[Dataset records]
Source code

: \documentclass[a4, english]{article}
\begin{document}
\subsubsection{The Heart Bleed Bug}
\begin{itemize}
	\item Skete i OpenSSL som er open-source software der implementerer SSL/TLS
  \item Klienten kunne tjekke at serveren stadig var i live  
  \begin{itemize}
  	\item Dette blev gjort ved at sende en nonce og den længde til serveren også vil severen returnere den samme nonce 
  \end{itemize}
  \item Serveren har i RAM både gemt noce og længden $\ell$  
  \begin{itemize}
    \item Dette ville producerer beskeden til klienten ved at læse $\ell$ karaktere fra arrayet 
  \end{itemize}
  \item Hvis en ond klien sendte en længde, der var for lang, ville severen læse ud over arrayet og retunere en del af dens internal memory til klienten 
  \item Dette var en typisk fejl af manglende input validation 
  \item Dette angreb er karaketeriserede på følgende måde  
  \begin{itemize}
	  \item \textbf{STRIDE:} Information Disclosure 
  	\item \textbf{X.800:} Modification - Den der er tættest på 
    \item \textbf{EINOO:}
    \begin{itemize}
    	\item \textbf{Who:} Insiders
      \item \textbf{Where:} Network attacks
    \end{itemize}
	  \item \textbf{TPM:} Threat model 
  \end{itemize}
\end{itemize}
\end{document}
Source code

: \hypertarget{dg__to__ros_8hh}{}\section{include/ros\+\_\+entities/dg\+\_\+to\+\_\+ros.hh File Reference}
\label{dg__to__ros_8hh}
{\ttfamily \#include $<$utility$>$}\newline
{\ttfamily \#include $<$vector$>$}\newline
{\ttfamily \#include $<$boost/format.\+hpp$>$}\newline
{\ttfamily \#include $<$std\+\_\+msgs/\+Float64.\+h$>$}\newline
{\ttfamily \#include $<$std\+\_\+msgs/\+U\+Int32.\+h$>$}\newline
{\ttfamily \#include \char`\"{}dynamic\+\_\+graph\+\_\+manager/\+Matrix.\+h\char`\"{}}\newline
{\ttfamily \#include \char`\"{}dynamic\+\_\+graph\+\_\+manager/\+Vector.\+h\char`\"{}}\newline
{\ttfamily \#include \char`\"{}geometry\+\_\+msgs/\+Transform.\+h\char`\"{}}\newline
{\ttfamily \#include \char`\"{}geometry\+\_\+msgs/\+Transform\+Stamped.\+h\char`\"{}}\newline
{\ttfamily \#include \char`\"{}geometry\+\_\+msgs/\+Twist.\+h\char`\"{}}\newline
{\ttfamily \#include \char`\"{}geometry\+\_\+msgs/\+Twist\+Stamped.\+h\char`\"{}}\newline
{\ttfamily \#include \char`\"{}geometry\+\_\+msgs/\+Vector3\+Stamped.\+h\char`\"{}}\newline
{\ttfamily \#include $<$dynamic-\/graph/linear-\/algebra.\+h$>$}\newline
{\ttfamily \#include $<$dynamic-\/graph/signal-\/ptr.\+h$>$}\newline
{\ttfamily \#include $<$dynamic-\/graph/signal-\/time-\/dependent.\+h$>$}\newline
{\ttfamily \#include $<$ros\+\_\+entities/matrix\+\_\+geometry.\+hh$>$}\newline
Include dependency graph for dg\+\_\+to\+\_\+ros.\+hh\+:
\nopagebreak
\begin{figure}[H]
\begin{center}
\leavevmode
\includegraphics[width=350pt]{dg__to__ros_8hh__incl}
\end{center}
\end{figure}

### Work to be completed
Each line of the data that includes the word "Dette" counts once; report the total and nothing more.

### Answer box
4